Coal India et AMNS India étudieront la gazéification du charbon avec CCUS à Paradip
Coal India et ArcelorMittal Nippon Steel India ont signé un protocole non contraignant pour étudier l’utilisation de gaz de synthèse dans l’usine de boulettes de Paradip. L’installation de gazéification envisagée serait développée par Coal India et associée au captage, à l’utilisation et au stockage du carbone.
Les entreprises lancent l’étude de faisabilité
Coal India Ltd et ArcelorMittal Nippon Steel India Pvt Ltd ont signé un protocole d’accord non contraignant afin d’étudier l’utilisation de gaz synthétique produit par une future installation de gazéification du charbon, située dans l’usine de boulettes d’AMNS India à Paradip ou à proximité.
L’accord a été signé le 12 août 2026, a rapporté Zee Business en citant une déclaration boursière de Coal India. Coal India développerait l’installation envisagée et l’associerait au captage, à l’utilisation et au stockage du carbone, ou CCUS.
Les premiers travaux porteront sur la faisabilité technique et commerciale ainsi que sur les modalités possibles de réalisation. Les entreprises faciliteront aussi la préparation d’un rapport préliminaire de faisabilité. Aucune ne s’est engagée à construire l’installation et le projet reste au stade de l’évaluation.

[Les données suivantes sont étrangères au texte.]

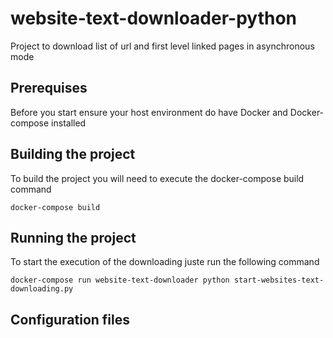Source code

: # website-text-downloader-python
Project to download list of url and first level linked pages in asynchronous mode

## Prerequises

Before you start ensure your host environment do have Docker and Docker-compose installed

## Building the project

To build the project you will need to execute the docker-compose build command

```
docker-compose build
```

## Running the project

To start the execution of the downloading juste run the following command

```
docker-compose run website-text-downloader python start-websites-text-downloading.py
```

## Configuration files



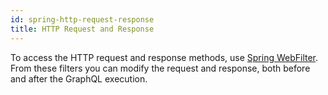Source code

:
 ```yaml
---
id: spring-http-request-response
title: HTTP Request and Response
---
```


To access the HTTP request and response methods, use  [Spring WebFilter](https://docs.spring.io/spring-framework/docs/current/javadoc-api/org/springframework/web/server/WebFilter.html).
From these filters you can modify the request and response, both before and after the GraphQL execution.
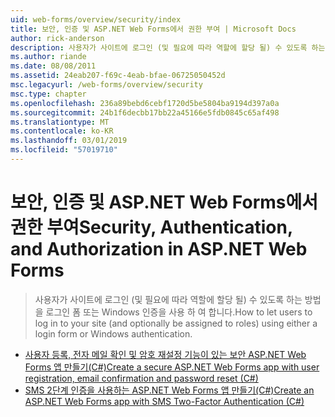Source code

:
 ```yaml
---
uid: web-forms/overview/security/index
title: 보안, 인증 및 ASP.NET Web Forms에서 권한 부여 | Microsoft Docs
author: rick-anderson
description: 사용자가 사이트에 로그인 (및 필요에 따라 역할에 할당 될) 수 있도록 하는 방법을 로그인 폼 또는 Windows 인증을 사용 하 여 합니다.
ms.author: riande
ms.date: 08/08/2011
ms.assetid: 24eab207-f69c-4eab-bfae-06725050452d
msc.legacyurl: /web-forms/overview/security
msc.type: chapter
ms.openlocfilehash: 236a89bebd6cebf1720d5be5804ba9194d397a0a
ms.sourcegitcommit: 24b1f6decbb17bb22a45166e5fdb0845c65af498
ms.translationtype: MT
ms.contentlocale: ko-KR
ms.lasthandoff: 03/01/2019
ms.locfileid: "57019710"
---
```

<a name="security-authentication-and-authorization-in-aspnet-web-forms"></a><span data-ttu-id="40cbe-103">보안, 인증 및 ASP.NET Web Forms에서 권한 부여</span><span class="sxs-lookup"><span data-stu-id="40cbe-103">Security, Authentication, and Authorization in ASP.NET Web Forms</span></span>
====================
> <span data-ttu-id="40cbe-104">사용자가 사이트에 로그인 (및 필요에 따라 역할에 할당 될) 수 있도록 하는 방법을 로그인 폼 또는 Windows 인증을 사용 하 여 합니다.</span><span class="sxs-lookup"><span data-stu-id="40cbe-104">How to let users to log in to your site (and optionally be assigned to roles) using either a login form or Windows authentication.</span></span>


- [<span data-ttu-id="40cbe-105">사용자 등록, 전자 메일 확인 및 암호 재설정 기능이 있는 보안 ASP.NET Web Forms 앱 만들기(C#)</span><span class="sxs-lookup"><span data-stu-id="40cbe-105">Create a secure ASP.NET Web Forms app with user registration, email confirmation and password reset (C#)</span></span>](create-a-secure-aspnet-web-forms-app-with-user-registration-email-confirmation-and-password-reset.md)
- [<span data-ttu-id="40cbe-106">SMS 2단계 인증을 사용하는 ASP.NET Web Forms 앱 만들기(C#)</span><span class="sxs-lookup"><span data-stu-id="40cbe-106">Create an ASP.NET Web Forms app with SMS Two-Factor Authentication (C#)</span></span>](create-an-aspnet-web-forms-app-with-sms-two-factor-authentication.md)
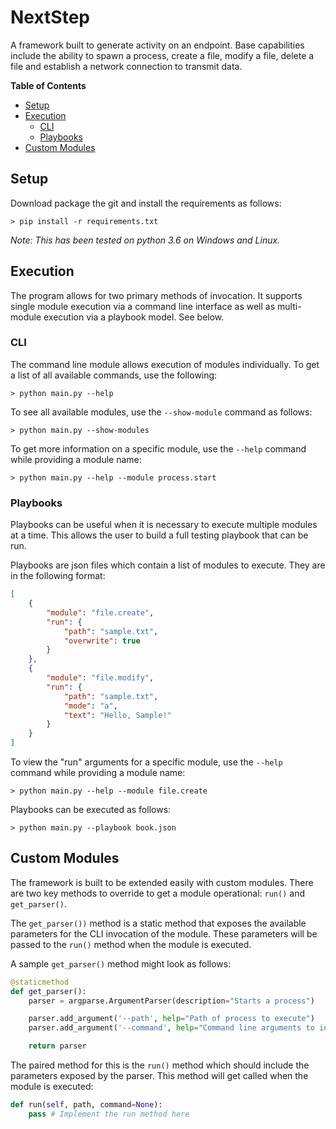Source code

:# NextStep

A framework built to generate activity on an endpoint. Base capabilities include the ability to spawn a process, create a file,
modify a file, delete a file and establish a network connection to
transmit data.

**Table of Contents**

- [Setup](#setup)
- [Execution](#execution)
    - [CLI](#cli)
    - [Playbooks](#playbooks)
- [Custom Modules](#custom-modules)

## Setup

Download package the git and install the requirements as follows:

```> pip install -r requirements.txt```

*Note: This has been tested on python 3.6 on Windows and Linux.*

## Execution

The program allows for two primary methods of invocation. It supports single module execution via a command line interface as well as multi-module execution via a playbook model. See below.

### CLI

The command line module allows execution of modules individually. To get a list of all available commands, use the following:

```> python main.py --help```

To see all available modules, use the `--show-module` command as follows:

```> python main.py --show-modules```

To get more information on a specific module, use the `--help` command while providing a module name:

```> python main.py --help --module process.start```

### Playbooks

Playbooks can be useful when it is necessary to execute multiple modules at a time. This allows the user to build a full testing playbook that can be run.

Playbooks are json files which contain a list of modules to execute. They are in the following format:
```json
[
    {
        "module": "file.create",
        "run": {
            "path": "sample.txt",
            "overwrite": true
        }
    },
    {
        "module": "file.modify",
        "run": {
            "path": "sample.txt",
            "mode": "a",
            "text": "Hello, Sample!"
        }
    }
]
```

To view the "run" arguments for a specific module, use the `--help` command while providing a module name:

```> python main.py --help --module file.create```

Playbooks can be executed as follows:

```> python main.py --playbook book.json```

## Custom Modules

The framework is built to be extended easily with custom modules. There are two key methods to override to get a module operational: `run()` and `get_parser()`.

The `get_parser())` method is a static method that exposes the available parameters for the CLI invocation of the module. These parameters will be passed to the `run()` method when the module is executed.

A sample `get_parser()` method might look as follows:

```python
@staticmethod
def get_parser():
    parser = argparse.ArgumentParser(description="Starts a process")

    parser.add_argument('--path', help="Path of process to execute")
    parser.add_argument('--command', help="Command line arguments to include", required=False)

    return parser
```

The paired method for this is the `run()` method which should include the parameters exposed by the parser. This method will get called when the module is executed:

```python
def run(self, path, command=None):
    pass # Implement the run method here
```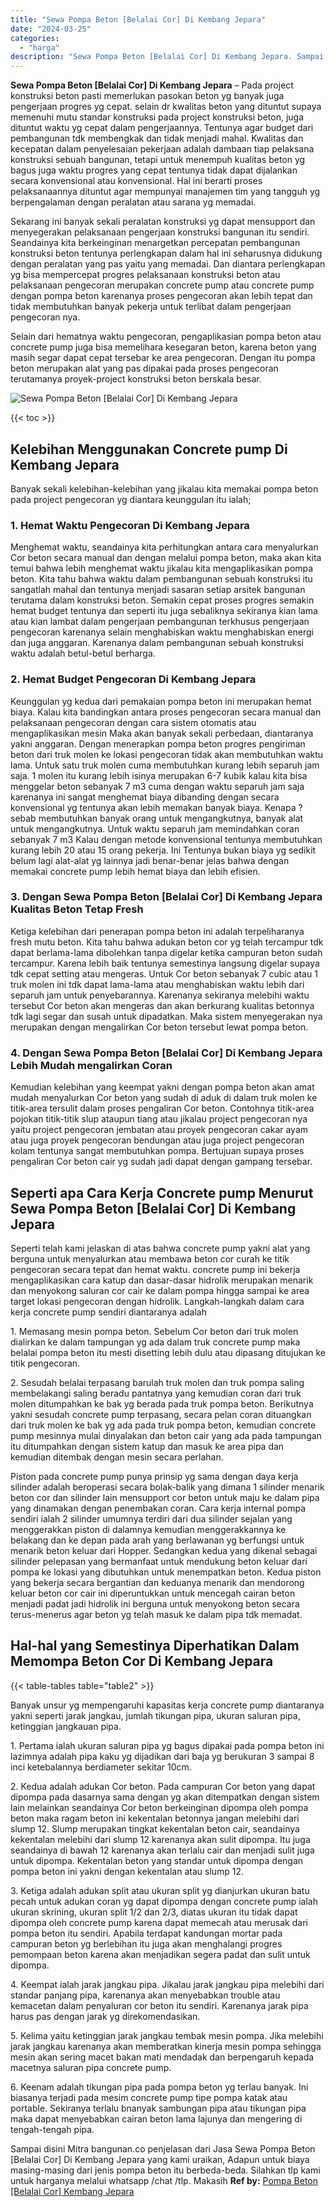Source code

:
 ```yaml
---
title: "Sewa Pompa Beton [Belalai Cor] Di Kembang Jepara"
date: "2024-03-25"
categories: 
  - "harga"
description: "Sewa Pompa Beton [Belalai Cor] Di Kembang Jepara. Sampai disini Mitra bangunan.co penjelasan dari Jasa Sewa Pompa Beton [Belalai Cor] Di Kembang Jepara yan..."
---
```


**Sewa Pompa Beton \[Belalai Cor\] Di Kembang Jepara** – Pada project konstruksi beton pasti memerlukan pasokan beton yg banyak juga pengerjaan progres yg cepat. selain dr kwalitas beton yang dituntut supaya memenuhi mutu standar konstruksi pada project konstruksi beton, juga dituntut waktu yg cepat dalam pengerjaannya. Tentunya agar budget dari pembangunan tdk membengkak dan tidak menjadi mahal. Kwalitas dan kecepatan dalam penyelesaian pekerjaan adalah dambaan tiap pelaksana konstruksi sebuah bangunan, tetapi untuk menempuh kualitas beton yg bagus juga waktu progres yang cepat tentunya tidak dapat dijalankan secara konvensional atau konvensional. Hal ini berarti proses pelaksanaannya dituntut agar mempunyai manajemen tim yang tangguh yg berpengalaman dengan peralatan atau sarana yg memadai.

Sekarang ini banyak sekali peralatan konstruksi yg dapat mensupport dan menyegerakan pelaksanaan pengerjaan konstruksi bangunan itu sendiri. Seandainya kita berkeinginan menargetkan percepatan pembangunan konstruksi beton tentunya perlengkapan dalam hal ini seharusnya didukung dengan peralatan yang pas yaitu yang memadai. Dan diantara perlengkapan yg bisa mempercepat progres pelaksanaan konstruksi beton atau pelaksanaan pengecoran merupakan concrete pump atau concrete pump dengan pompa beton karenanya proses pengecoran akan lebih tepat dan tidak membutuhkan banyak pekerja untuk terlibat dalam pengerjaan pengecoran nya.

Selain dari hematnya waktu pengecoran, pengaplikasian pompa beton atau concrete pump juga bisa memelihara kesegaran beton, karena beton yang masih segar dapat cepat tersebar ke area pengecoran. Dengan itu pompa beton merupakan alat yang pas dipakai pada proses pengecoran terutamanya proyek-project konstruksi beton berskala besar.

![Sewa Pompa Beton [Belalai Cor] Di Kembang Jepara](/images/sewa-concrete-pump-19.png)

{{< toc >}}

## Kelebihan Menggunakan Concrete pump Di Kembang Jepara

Banyak sekali kelebihan-kelebihan yang jikalau kita memakai pompa beton pada project pengecoran yg diantara keunggulan itu ialah;

### 1\. Hemat Waktu Pengecoran Di Kembang Jepara

Menghemat waktu, seandainya kita perhitungkan antara cara menyalurkan Cor beton secara manual dan dengan melalui pompa beton, maka akan kita temui bahwa lebih menghemat waktu jikalau kita mengaplikasikan pompa beton. Kita tahu bahwa waktu dalam pembangunan sebuah konstruksi itu sangatlah mahal dan tentunya menjadi sasaran setiap arsitek bangunan terutama dalam konstruksi beton. Semakin cepat proses progres semakin hemat budget tentunya dan seperti itu juga sebaliknya sekiranya kian lama atau kian lambat dalam pengerjaan pembangunan terkhusus pengerjaan pengecoran karenanya selain menghabiskan waktu menghabiskan energi dan juga anggaran. Karenanya dalam pembangunan sebuah konstruksi waktu adalah betul-betul berharga.

### 2\. Hemat Budget Pengecoran Di Kembang Jepara

Keunggulan yg kedua dari pemakaian pompa beton ini merupakan hemat biaya. Kalau kita bandingkan antara proses pengecoran secara manual dan pelaksanaan pengecoran dengan cara sistem otomatis atau mengaplikasikan mesin Maka akan banyak sekali perbedaan, diantaranya yakni anggaran. Dengan menerapkan pompa beton progres pengiriman beton dari truk molen ke lokasi pengecoran tidak akan membutuhkan waktu lama. Untuk satu truk molen cuma membutuhkan kurang lebih separuh jam saja. 1 molen itu kurang lebih isinya merupakan 6-7 kubik kalau kita bisa menggelar beton sebanyak 7 m3 cuma dengan waktu separuh jam saja karenanya ini sangat menghemat biaya dibanding dengan secara konvensional yg tentunya akan lebih memakan banyak biaya. Kenapa ? sebab membutuhkan banyak orang untuk mengangkutnya, banyak alat untuk mengangkutnya. Untuk waktu separuh jam memindahkan coran sebanyak 7 m3 Kalau dengan metode konvensional tentunya membutuhkan kurang lebih 20 atau 15 orang pekerja. Ini Tentunya bukan biaya yg sedikit belum lagi alat-alat yg lainnya jadi benar-benar jelas bahwa dengan memakai concrete pump lebih hemat biaya dan lebih efisien.

### 3\. Dengan Sewa Pompa Beton \[Belalai Cor\] Di Kembang Jepara Kualitas Beton Tetap Fresh

Ketiga kelebihan dari penerapan pompa beton ini adalah terpeliharanya fresh mutu beton. Kita tahu bahwa adukan beton cor yg telah tercampur tdk dapat berlama-lama dibolehkan tanpa digelar ketika campuran beton sudah tercampur. Karena lebih baik tentunya semestinya langsung digelar supaya tdk cepat setting atau mengeras. Untuk Cor beton sebanyak 7 cubic atau 1 truk molen ini tdk dapat lama-lama atau menghabiskan waktu lebih dari separuh jam untuk penyebarannya. Karenanya sekiranya melebihi waktu tersebut Cor beton akan mengeras dan akan berkurang kualitas betonnya tdk lagi segar dan susah untuk dipadatkan. Maka sistem menyegerakan nya merupakan dengan mengalirkan Cor beton tersebut lewat pompa beton.

### 4\. Dengan Sewa Pompa Beton \[Belalai Cor\] Di Kembang Jepara Lebih Mudah mengalirkan Coran

Kemudian kelebihan yang keempat yakni dengan pompa beton akan amat mudah menyalurkan Cor beton yang sudah di aduk di dalam truk molen ke titik-area tersulit dalam proses pengaliran Cor beton. Contohnya titik-area pojokan titik-titik slup ataupun tiang atau jikalau project pengecoran nya yaitu project pengecoran jembatan atau proyek pengecoran cakar ayam atau juga proyek pengecoran bendungan atau juga project pengecoran kolam tentunya sangat membutuhkan pompa. Bertujuan supaya proses pengaliran Cor beton cair yg sudah jadi dapat dengan gampang tersebar.

## Seperti apa Cara Kerja Concrete pump Menurut Sewa Pompa Beton \[Belalai Cor\] Di Kembang Jepara

Seperti telah kami jelaskan di atas bahwa concrete pump yakni alat yang berguna untuk menyalurkan atau membawa beton cor curah ke titik pengecoran secara tepat dan hemat waktu. concrete pump ini bekerja mengaplikasikan cara katup dan dasar-dasar hidrolik merupakan menarik dan menyokong saluran cor cair ke dalam pompa hingga sampai ke area target lokasi pengecoran dengan hidrolik. Langkah-langkah dalam cara kerja concrete pump sendiri diantaranya adalah

1\. Memasang mesin pompa beton. Sebelum Cor beton dari truk molen dialirkan ke dalam tampungan yg ada dalam truk concrete pump maka belalai pompa beton itu mesti disetting lebih dulu atau dipasang ditujukan ke titik pengecoran.

2\. Sesudah belalai terpasang barulah truk molen dan truk pompa saling membelakangi saling beradu pantatnya yang kemudian coran dari truk molen ditumpahkan ke bak yg berada pada truk pompa beton. Berikutnya yakni sesudah concrete pump terpasang, secara pelan coran dituangkan dari truk molen ke bak yg ada pada truk pompa beton, kemudian concrete pump mesinnya mulai dinyalakan dan beton cair yang ada pada tampungan itu ditumpahkan dengan sistem katup dan masuk ke area pipa dan kemudian ditembak dengan mesin secara perlahan.

Piston pada concrete pump punya prinsip yg sama dengan daya kerja silinder adalah beroperasi secara bolak-balik yang dimana 1 silinder menarik beton cor dan silinder lain mensupport cor beton untuk maju ke dalam pipa yang dinamakan dengan penembakan coran. Cara kerja internal pompa sendiri ialah 2 silinder umumnya terdiri dari dua silinder sejalan yang menggerakkan piston di dalamnya kemudian menggerakkannya ke belakang dan ke depan pada arah yang berlawanan yg berfungsi untuk menarik beton keluar dari Hopper. Sedangkan kedua yang dikenal sebagai silinder pelepasan yang bermanfaat untuk mendukung beton keluar dari pompa ke lokasi yang dibutuhkan untuk menempatkan beton. Kedua piston yang bekerja secara bergantian dan keduanya menarik dan mendorong keluar beton cor cair ini diperuntukkan untuk mencegah cairan beton menjadi padat jadi hidrolik ini berguna untuk menyokong beton secara terus-menerus agar beton yg telah masuk ke dalam pipa tdk memadat.

## Hal-hal yang Semestinya Diperhatikan Dalam Memompa Beton Cor Di Kembang Jepara

{{< table-tables table="table2" >}}

Banyak unsur yg mempengaruhi kapasitas kerja concrete pump diantaranya yakni seperti jarak jangkau, jumlah tikungan pipa, ukuran saluran pipa, ketinggian jangkauan pipa.

1\. Pertama ialah ukuran saluran pipa yg bagus dipakai pada pompa beton ini lazimnya adalah pipa kaku yg dijadikan dari baja yg berukuran 3 sampai 8 inci ketebalannya berdiameter sekitar 10cm.

2\. Kedua adalah adukan Cor beton. Pada campuran Cor beton yang dapat dipompa pada dasarnya sama dengan yg akan ditempatkan dengan sistem lain melainkan seandainya Cor beton berkeinginan dipompa oleh pompa beton maka ragam beton ini kekentalan betonnya jangan melebihi dari slump 12. Slump merupakan tingkat kekentalan beton cair, seandainya kekentalan melebihi dari slump 12 karenanya akan sulit dipompa. Itu juga seandainya di bawah 12 karenanya akan terlalu cair dan menjadi sulit juga untuk dipompa. Kekentalan beton yang standar untuk dipompa dengan pompa beton ini yakni dengan kekentalan atau slump 12.

3\. Ketiga adalah adukan split atau ukuran split yg dianjurkan ukuran batu pecah untuk adukan coran yg dapat dipompa dengan concrete pump ialah ukuran skrining, ukuran split 1/2 dan 2/3, diatas ukuran itu tidak dapat dipompa oleh concrete pump karena dapat memecah atau merusak dari pompa beton itu sendiri. Apabila terdapat kandungan mortar pada campuran beton yg berlebihan itu juga akan menghalangi progres pemompaan beton karena akan menjadikan segera padat dan sulit untuk dipompa.

4\. Keempat ialah jarak jangkau pipa. Jikalau jarak jangkau pipa melebihi dari standar panjang pipa, karenanya akan menyebabkan trouble atau kemacetan dalam penyaluran cor beton itu sendiri. Karenanya jarak pipa harus pas dengan jarak yg direkomendasikan.

5\. Kelima yaitu ketinggian jarak jangkau tembak mesin pompa. Jika melebihi jarak jangkau karenanya akan memberatkan kinerja mesin pompa sehingga mesin akan sering macet bakan mati mendadak dan berpengaruh kepada macetnya saluran pipa concrete pump.

6\. Keenam adalah tikungan pipa pada pompa beton yg terlau banyak. Ini biasanya terjadi pada mesim concrete pump tipe pompa katak atau portable. Sekiranya terlalu bnanyak sambungan pipa atau tikungan pipa maka dapat menyebabkan cairan beton lama lajunya dan mengering di tengah-tengah pipa.

Sampai disini Mitra bangunan.co penjelasan dari Jasa Sewa Pompa Beton \[Belalai Cor\] Di Kembang Jepara yang kami uraikan, Adapun untuk biaya masing-masing dari jenis pompa beton itu berbeda-beda. Silahkan tlp kami untuk harganya melalui whatsapp /chat /tlp. Makasih
**Ref by:** [Pompa Beton [Belalai Cor] Kembang Jepara](https://id.wikipedia.org/wiki/Pompa)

Le gaz de synthèse comme matière première industrielle
La gazéification transforme le charbon en gaz synthétique, ou gaz de synthèse. Celui-ci peut servir de matière première pour produire des substances chimiques, des carburants et d’autres produits industriels. Le protocole évaluera son utilisation dans l’activité de boulettes d’AMNS India à Paradip, mais ne précise ni la capacité, ni l’investissement, ni le calendrier de construction, ni les volumes attendus.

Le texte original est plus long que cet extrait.